# TASK TO COMPLETE:
A full, exact copy of the listing is needed, with images omitted.

*** Block opens ***

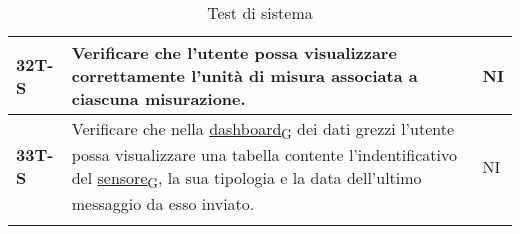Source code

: \begin{longtable}{|>{\raggedright\arraybackslash}m{}|>{\raggedright\arraybackslash}m{}|>{\raggedright\arraybackslash}m{}|}
	\hline
	\textbf{32T-S}  & Verificare che l’utente possa visualizzare correttamente l’unità di misura associata a ciascuna misurazione.                                                                                     & NI             \\
	\hline
	\textbf{33T-S}  & Verificare che nella \href{https://7last.github.io/docs/rtb/documentazione-interna/glossario\#dashboard}{dashboard\textsubscript{G}} dei dati grezzi l'utente possa visualizzare una tabella contente l'indentificativo del \href{https://7last.github.io/docs/rtb/documentazione-interna/glossario\#sensore}{sensore\textsubscript{G}}, la sua tipologia e la data dell'ultimo messaggio da esso inviato. & NI             \\
	\hline
	\caption{Test di sistema}
\end{longtable}

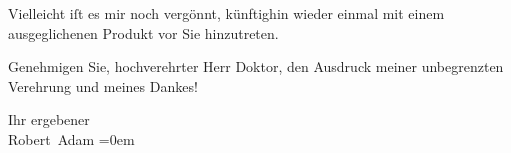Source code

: \pstart
           Vielleicht iſt es mir noch vergönnt, künftighin wieder einmal mit einem
               ausgeglichenen Produkt vor Sie hinzutreten.\pend
           
\pstart
           Genehmigen Sie, hochverehrter Herr {\pb}Doktor, den
               Ausdruck meiner unbegrenzten Verehrung und meines Dankes!\pend
           
\pstart
           Ihr ergebener{\\[\baselineskip]}\spacefill\mbox{Robert Adam}\pend
           \leftskip=0em{}\endnumbering{}  \newcommand{\dateiname}{L02136}\newcommand{\titel}{Robert Adam an Arthur Schnitzler, 7. 5. 1913}\newcommand{\editorInnen}{Martin Anton Müller und Gerd-Hermann Susen}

*** Block closes ***

# PROBLEM SOLUTION:
Source code

: \begin{longtable}{|>{\raggedright\arraybackslash}m{}|>{\raggedright\arraybackslash}m{}|>{\raggedright\arraybackslash}m{}|}
	\hline
	\textbf{32T-S}  & Verificare che l’utente possa visualizzare correttamente l’unità di misura associata a ciascuna misurazione.                                                                                     & NI             \\
	\hline
	\textbf{33T-S}  & Verificare che nella \href{https://7last.github.io/docs/rtb/documentazione-interna/glossario\#dashboard}{dashboard\textsubscript{G}} dei dati grezzi l'utente possa visualizzare una tabella contente l'indentificativo del \href{https://7last.github.io/docs/rtb/documentazione-interna/glossario\#sensore}{sensore\textsubscript{G}}, la sua tipologia e la data dell'ultimo messaggio da esso inviato. & NI             \\
	\hline
	\caption{Test di sistema}
\end{longtable}

Source code

: \pstart
           Vielleicht iſt es mir noch vergönnt, künftighin wieder einmal mit einem
               ausgeglichenen Produkt vor Sie hinzutreten.\pend
           
\pstart
           Genehmigen Sie, hochverehrter Herr {\pb}Doktor, den
               Ausdruck meiner unbegrenzten Verehrung und meines Dankes!\pend
           
\pstart
           Ihr ergebener{\\[\baselineskip]}\spacefill\mbox{Robert Adam}\pend
           \leftskip=0em{}\endnumbering{}  \newcommand{\dateiname}{L02136}\newcommand{\titel}{Robert Adam an Arthur Schnitzler, 7. 5. 1913}\newcommand{\editorInnen}{Martin Anton Müller und Gerd-Hermann Susen}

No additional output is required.